Comores (Union des)

Comores (Union des)

Depuis son indépendance, l’archipel vit au rythme des régimes autocratiques, coups d’État et sécessions de ses îles.

2 235 km²

République fédérale présidentielle

Capitale : Moroni

Monnaie : franc comorien

937 000 Comoriens

La diaspora compte au moins 300 000 personnes, à Mayotte et surtout à Marseille, première ville comorienne du monde.

Située au nord du canal du Mozambique, la fédération compte trois îles, possédant 340 km de côtes : la Grande Comore (Ngazidja, 1 146 km²) où siège la capitale, Moheli (Mwali, 424 km²) et Anjouan (Nzwani, 290 km²). Volcaniques, elles alternent collines, plateaux et montagnes (avec un sommet, toujours actif, à 2360 m à Ngazidja). Le climat est tropical.

L’Union revendique l’île méridionale de Mayotte, restée française (elle est représentée par la quatrième étoile sur le drapeau comorien), ainsi que l’archipel français des Glorieuses (7 km² inhabités) situé à l’est des Comores.

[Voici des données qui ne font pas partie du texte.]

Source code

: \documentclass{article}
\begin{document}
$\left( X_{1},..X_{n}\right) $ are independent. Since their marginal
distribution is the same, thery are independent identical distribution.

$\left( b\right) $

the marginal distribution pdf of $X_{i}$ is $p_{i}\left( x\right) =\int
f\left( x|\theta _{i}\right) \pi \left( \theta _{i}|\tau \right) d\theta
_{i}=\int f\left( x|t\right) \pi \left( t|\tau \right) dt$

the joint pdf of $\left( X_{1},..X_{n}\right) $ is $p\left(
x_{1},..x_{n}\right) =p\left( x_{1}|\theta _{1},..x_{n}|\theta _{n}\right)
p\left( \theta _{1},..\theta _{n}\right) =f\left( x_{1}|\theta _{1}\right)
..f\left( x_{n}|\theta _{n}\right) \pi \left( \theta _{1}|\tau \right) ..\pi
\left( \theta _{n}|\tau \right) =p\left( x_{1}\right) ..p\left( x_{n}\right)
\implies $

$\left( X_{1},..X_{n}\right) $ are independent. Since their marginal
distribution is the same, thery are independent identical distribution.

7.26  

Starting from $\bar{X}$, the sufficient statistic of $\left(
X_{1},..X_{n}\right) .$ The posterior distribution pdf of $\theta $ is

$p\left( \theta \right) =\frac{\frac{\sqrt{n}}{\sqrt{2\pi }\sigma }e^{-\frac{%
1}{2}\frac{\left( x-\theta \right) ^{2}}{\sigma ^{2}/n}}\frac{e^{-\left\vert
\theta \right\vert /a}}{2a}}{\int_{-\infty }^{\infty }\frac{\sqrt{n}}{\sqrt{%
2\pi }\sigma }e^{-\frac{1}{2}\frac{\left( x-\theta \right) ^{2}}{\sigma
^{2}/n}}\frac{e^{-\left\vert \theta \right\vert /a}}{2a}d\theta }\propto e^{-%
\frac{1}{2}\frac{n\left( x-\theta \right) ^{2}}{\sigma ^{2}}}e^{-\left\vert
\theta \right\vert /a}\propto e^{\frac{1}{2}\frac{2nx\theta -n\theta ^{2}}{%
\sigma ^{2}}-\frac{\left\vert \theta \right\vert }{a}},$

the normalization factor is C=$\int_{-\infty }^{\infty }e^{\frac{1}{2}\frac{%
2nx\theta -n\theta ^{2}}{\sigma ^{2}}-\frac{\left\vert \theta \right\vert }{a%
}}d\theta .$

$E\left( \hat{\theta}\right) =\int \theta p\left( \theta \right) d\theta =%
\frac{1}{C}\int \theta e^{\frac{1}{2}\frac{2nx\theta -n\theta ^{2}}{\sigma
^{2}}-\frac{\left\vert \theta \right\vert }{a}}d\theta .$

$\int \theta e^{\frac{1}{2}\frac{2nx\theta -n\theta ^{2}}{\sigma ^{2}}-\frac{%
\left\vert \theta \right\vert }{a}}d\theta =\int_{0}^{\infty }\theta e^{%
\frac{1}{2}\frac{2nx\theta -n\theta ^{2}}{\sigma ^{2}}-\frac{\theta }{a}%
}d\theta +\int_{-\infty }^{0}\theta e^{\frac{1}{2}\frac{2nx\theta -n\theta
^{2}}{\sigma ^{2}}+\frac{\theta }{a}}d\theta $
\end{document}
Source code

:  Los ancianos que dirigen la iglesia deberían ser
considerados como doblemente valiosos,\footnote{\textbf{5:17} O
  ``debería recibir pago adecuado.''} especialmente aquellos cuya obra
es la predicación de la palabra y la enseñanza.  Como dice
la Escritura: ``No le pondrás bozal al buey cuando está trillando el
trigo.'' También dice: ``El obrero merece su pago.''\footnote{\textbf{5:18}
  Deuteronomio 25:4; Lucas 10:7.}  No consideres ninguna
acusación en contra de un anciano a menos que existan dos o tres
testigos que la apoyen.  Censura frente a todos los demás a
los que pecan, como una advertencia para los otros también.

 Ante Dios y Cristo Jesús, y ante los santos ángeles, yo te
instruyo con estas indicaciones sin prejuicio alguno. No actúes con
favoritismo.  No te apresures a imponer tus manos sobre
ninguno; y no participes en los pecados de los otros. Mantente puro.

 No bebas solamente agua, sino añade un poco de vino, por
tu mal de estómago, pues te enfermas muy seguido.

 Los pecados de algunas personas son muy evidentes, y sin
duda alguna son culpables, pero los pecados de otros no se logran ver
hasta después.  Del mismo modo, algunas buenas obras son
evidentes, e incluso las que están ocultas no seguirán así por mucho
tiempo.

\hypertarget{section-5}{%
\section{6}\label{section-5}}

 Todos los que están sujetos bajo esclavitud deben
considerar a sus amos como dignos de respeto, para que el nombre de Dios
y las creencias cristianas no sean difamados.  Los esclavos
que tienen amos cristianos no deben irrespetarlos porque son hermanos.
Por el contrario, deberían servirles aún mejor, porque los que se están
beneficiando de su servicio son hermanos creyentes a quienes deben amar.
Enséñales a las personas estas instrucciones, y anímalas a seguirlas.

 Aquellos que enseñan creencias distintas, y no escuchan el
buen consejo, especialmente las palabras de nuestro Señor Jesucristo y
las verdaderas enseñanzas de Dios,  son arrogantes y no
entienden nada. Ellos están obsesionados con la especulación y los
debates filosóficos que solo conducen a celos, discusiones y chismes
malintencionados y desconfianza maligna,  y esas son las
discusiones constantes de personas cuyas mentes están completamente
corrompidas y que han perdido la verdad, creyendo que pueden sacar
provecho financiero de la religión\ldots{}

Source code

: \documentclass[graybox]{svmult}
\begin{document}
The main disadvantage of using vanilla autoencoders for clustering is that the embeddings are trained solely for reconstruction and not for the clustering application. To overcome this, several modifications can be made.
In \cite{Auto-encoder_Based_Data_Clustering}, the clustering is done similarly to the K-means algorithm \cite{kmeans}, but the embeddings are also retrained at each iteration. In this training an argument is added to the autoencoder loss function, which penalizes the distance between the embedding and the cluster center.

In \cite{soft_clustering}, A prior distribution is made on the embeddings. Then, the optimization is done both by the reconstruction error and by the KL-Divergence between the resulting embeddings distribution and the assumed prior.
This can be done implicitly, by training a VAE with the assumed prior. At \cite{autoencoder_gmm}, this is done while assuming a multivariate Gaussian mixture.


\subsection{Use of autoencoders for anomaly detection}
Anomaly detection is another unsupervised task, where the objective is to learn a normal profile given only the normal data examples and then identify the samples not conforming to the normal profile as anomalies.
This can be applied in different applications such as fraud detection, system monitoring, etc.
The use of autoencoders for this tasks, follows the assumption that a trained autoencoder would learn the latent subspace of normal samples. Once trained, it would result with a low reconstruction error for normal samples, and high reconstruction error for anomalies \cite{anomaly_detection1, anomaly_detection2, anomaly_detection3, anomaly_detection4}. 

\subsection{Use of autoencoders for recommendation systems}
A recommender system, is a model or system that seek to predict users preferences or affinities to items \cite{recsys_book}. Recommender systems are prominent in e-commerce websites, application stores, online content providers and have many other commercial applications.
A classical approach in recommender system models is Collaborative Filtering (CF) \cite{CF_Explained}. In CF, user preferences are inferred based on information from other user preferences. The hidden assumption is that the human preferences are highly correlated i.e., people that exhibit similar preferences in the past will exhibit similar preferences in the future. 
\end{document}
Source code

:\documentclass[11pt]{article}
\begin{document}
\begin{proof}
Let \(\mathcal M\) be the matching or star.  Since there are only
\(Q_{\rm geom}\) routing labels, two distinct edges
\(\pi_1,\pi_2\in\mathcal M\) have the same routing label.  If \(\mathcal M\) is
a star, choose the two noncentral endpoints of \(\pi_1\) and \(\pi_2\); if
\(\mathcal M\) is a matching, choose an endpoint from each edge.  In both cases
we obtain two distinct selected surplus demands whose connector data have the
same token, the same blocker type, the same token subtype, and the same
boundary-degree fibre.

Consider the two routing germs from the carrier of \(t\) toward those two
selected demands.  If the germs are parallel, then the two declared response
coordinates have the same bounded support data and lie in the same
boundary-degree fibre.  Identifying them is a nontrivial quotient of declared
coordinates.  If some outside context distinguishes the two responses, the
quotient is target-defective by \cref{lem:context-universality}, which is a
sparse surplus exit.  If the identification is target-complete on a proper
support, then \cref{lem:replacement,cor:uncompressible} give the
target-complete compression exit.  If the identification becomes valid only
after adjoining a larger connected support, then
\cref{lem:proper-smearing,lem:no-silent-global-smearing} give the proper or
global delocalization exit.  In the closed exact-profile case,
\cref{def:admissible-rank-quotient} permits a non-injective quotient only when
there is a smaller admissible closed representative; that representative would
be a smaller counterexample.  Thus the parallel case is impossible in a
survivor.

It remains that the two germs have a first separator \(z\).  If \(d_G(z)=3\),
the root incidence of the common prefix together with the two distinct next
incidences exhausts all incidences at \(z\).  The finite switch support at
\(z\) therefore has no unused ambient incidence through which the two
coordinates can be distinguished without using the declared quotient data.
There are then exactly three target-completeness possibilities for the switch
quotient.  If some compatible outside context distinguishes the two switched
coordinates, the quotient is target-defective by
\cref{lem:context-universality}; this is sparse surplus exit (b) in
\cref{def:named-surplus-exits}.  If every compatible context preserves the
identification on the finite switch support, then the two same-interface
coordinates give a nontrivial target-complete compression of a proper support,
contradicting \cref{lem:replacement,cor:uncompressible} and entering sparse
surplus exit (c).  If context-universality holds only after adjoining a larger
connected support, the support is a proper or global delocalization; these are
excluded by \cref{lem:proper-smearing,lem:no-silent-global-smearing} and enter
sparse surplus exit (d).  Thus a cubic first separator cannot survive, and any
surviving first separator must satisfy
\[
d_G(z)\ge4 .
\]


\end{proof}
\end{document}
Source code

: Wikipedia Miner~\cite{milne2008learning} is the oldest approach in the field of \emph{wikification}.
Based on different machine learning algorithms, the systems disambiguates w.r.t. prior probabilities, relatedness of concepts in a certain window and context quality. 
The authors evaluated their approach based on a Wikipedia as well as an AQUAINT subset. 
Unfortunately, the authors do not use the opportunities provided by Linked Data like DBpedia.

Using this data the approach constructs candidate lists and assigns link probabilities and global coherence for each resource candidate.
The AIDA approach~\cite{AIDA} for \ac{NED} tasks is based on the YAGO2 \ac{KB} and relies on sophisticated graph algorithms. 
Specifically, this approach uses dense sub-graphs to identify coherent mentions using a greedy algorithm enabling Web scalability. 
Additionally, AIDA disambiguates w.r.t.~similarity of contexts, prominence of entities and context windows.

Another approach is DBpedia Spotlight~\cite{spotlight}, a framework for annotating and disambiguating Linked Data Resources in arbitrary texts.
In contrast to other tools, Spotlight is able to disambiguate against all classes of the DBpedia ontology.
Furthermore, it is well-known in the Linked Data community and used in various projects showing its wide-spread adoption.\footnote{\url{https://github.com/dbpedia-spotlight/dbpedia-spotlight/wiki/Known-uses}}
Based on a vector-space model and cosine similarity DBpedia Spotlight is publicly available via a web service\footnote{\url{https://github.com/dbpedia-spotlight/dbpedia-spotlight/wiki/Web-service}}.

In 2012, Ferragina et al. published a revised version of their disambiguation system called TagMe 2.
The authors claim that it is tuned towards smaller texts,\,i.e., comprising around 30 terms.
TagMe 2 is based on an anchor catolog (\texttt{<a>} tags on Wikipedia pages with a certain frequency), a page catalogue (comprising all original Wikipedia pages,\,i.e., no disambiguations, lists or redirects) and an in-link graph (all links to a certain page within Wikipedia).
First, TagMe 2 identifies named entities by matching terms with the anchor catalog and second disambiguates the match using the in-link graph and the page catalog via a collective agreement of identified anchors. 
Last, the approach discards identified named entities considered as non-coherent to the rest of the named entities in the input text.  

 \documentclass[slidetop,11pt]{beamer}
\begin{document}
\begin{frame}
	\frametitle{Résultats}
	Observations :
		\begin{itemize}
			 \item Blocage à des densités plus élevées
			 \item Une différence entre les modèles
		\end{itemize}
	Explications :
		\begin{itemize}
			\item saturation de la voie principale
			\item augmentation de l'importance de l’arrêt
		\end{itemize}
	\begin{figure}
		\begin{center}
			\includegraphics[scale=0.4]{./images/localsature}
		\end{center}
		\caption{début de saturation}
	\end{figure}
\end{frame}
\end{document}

La population compte plusieurs communautés, souvent mélangées mais parfois rivales (antagonismes entre descendants arabes et Noirs) : Antalotse (métis d’Arabes et de Sakalaves malgaches), Cafres et Makoa (Bantous), Oimatsaha (Mélano-indonésiens)… Plus de 55 % de la population habite la Grande Comore et un peu moins de 40 % à Anjouan. Les langues officielles sont le shikomoro (groupe de dialectes des trois îles, voisin du swahili), le français et l’arabe.

Plus de 98 % de la population est musulmane (surtout sunnite).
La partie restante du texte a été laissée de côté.